EDIT: here is my current sensor readings with factory default settings.
http://img63.imageshack.us/img63/1709/mbm5.png


----------



## Gack (Jan 16, 2010)

I guess I can only edit once, heres more updates on the system info


550 Watt power supply.

There are 5 case fans, 1 exhaust. and 1 PCI fan

there is a northbridge fan like this:
http://img480.imageshack.us/i/jts000601ev1.jpg/

and a CPU fan that looks like this: 









the video card has the ICEQ fan like this









this is the Nzxt lexa s case: 










FAN STRUCTURE:









here is my current sensor readings with factory default settings.
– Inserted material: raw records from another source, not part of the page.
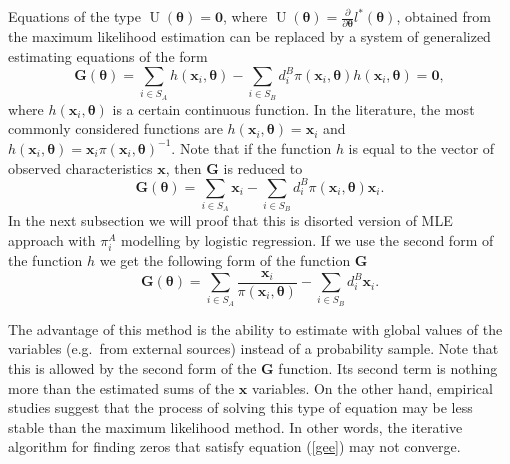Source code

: \documentclass[
]{jss}
\begin{document}
Equations of the type
\(\operatorname{U}(\boldsymbol{\theta}) = \boldsymbol{0}\), where
\(\operatorname{U}(\boldsymbol{\theta}) = \frac{\partial}{\partial \boldsymbol{\theta}} l^*(\boldsymbol{\theta})\),
obtained from the maximum likelihood estimation can be replaced by a
system of generalized estimating equations of the form \begin{equation}
\label{gee}
\mathbf{G}(\boldsymbol{\theta})=\sum_{i \in S_A} h\left(\boldsymbol{x}_i, \boldsymbol{\theta}\right)-\sum_{i \in S_B} d_i^B \pi\left(\boldsymbol{x}_i, \boldsymbol{\theta}\right) h\left(\boldsymbol{x}_i, \boldsymbol{\theta}\right) = \boldsymbol{0},
\end{equation} where
\(h\left(\boldsymbol{x}_i, \boldsymbol{\theta}\right)\) is a certain
continuous function. In the literature, the most commonly considered
functions are
\(h\left(\boldsymbol{x}_i, \boldsymbol{\theta}\right) = \boldsymbol{x}_i\)
and
\(h\left(\boldsymbol{x}_i, \boldsymbol{\theta}\right) = \boldsymbol{x}_i \pi\left(\boldsymbol{x}_i, \boldsymbol{\theta}\right)^{-1}\).
Note that if the function \(h\) is equal to the vector of observed
characteristics \(\boldsymbol{x}\), then \(\mathbf{G}\) is reduced to \[
\mathbf{G}(\boldsymbol{\theta}) = \sum_{i \in S_A} \boldsymbol{x}_i-\sum_{i \in S_B} d_i^B \pi\left(\boldsymbol{x}_i, \boldsymbol{\theta}\right) \boldsymbol{x}_i.
\] In the next subsection we will proof that this is disorted version of
MLE approach with \(\pi_i^A\) modelling by logistic regression. If we
use the second form of the function \(h\) we get the following form of
the function \(\mathbf{G}\) \[
\mathbf{G}(\boldsymbol{\theta}) = \sum_{i \in S_A} \frac{\boldsymbol{x}_i}{\pi\left(\boldsymbol{x}_i, \boldsymbol{\theta}\right) }-\sum_{i \in S_B} d_i^B \boldsymbol{x}_i.
\]

The advantage of this method is the ability to estimate with global
values of the variables (e.g.~from external sources) instead of a
probability sample. Note that this is allowed by the second form of the
\(\mathbf{G}\) function. Its second term is nothing more than the
estimated sums of the \(\boldsymbol{x}\) variables. On the other hand,
empirical studies suggest that the process of solving this type of
equation may be less stable than the maximum likelihood method. In other
words, the iterative algorithm for finding zeros that satisfy equation
(\ref{gee}) may not converge.
\end{document}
after playing an hour of DIRT2 on max settings with a FPS of 13 the temperatures were mostly unchanged with a 5 degree raise on CPU


----------



## Aus_Karlos (Mar 10, 2007)

Your Fan system is slightly wrong. Have the two top fans extracting the air. As hot air rises it will be easier to get rid of the heat from the case and the rear fan should be extracting heat aswell.
This should reduce some heat.


----------



## Gack (Jan 16, 2010)

heh i guess relocating my fans would be a good start


----------



## greenbrucelee (Apr 24, 2007)

looking at your specs it looks like you have two different ram sppeds running at the same time. This may cause issues and you might not be able to overclock aswell as if you were running the same speed ram. Also it is generally better two have only two slots filled as having more than two filled can cause voltage problems.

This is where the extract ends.